▶ [Exercise instructions]
From the first line of the data down to the line bearing "Managed to catch", output every line exactly and include no pictures.

*** Opening Extracted records ***

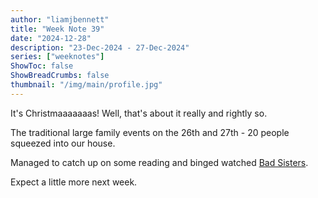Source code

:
 ```yaml
---
author: "liamjbennett"
title: "Week Note 39"
date: "2024-12-28"
description: "23-Dec-2024 - 27-Dec-2024"
series: ["weeknotes"]
ShowToc: false
ShowBreadCrumbs: false
thumbnail: "/img/main/profile.jpg"
---
```


It's Christmaaaaaaas! Well, that's about it really and rightly so. 

The traditional large family events on the 26th and 27th - 20 people squeezed into our house. 

Managed to catch up on some reading and binged watched [Bad Sisters](https://www.apple.com/uk/tv-pr/originals/bad-sisters/).

Expect a little more next week.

*** Closing Extracted records ***

▶ [Answer to this exercise]
Source code

:
 ```yaml
---
author: "liamjbennett"
title: "Week Note 39"
date: "2024-12-28"
description: "23-Dec-2024 - 27-Dec-2024"
series: ["weeknotes"]
ShowToc: false
ShowBreadCrumbs: false
thumbnail: "/img/main/profile.jpg"
---
```


It's Christmaaaaaaas! Well, that's about it really and rightly so. 

The traditional large family events on the 26th and 27th - 20 people squeezed into our house. 

Managed to catch up on some reading and binged watched [Bad Sisters](https://www.apple.com/uk/tv-pr/originals/bad-sisters/).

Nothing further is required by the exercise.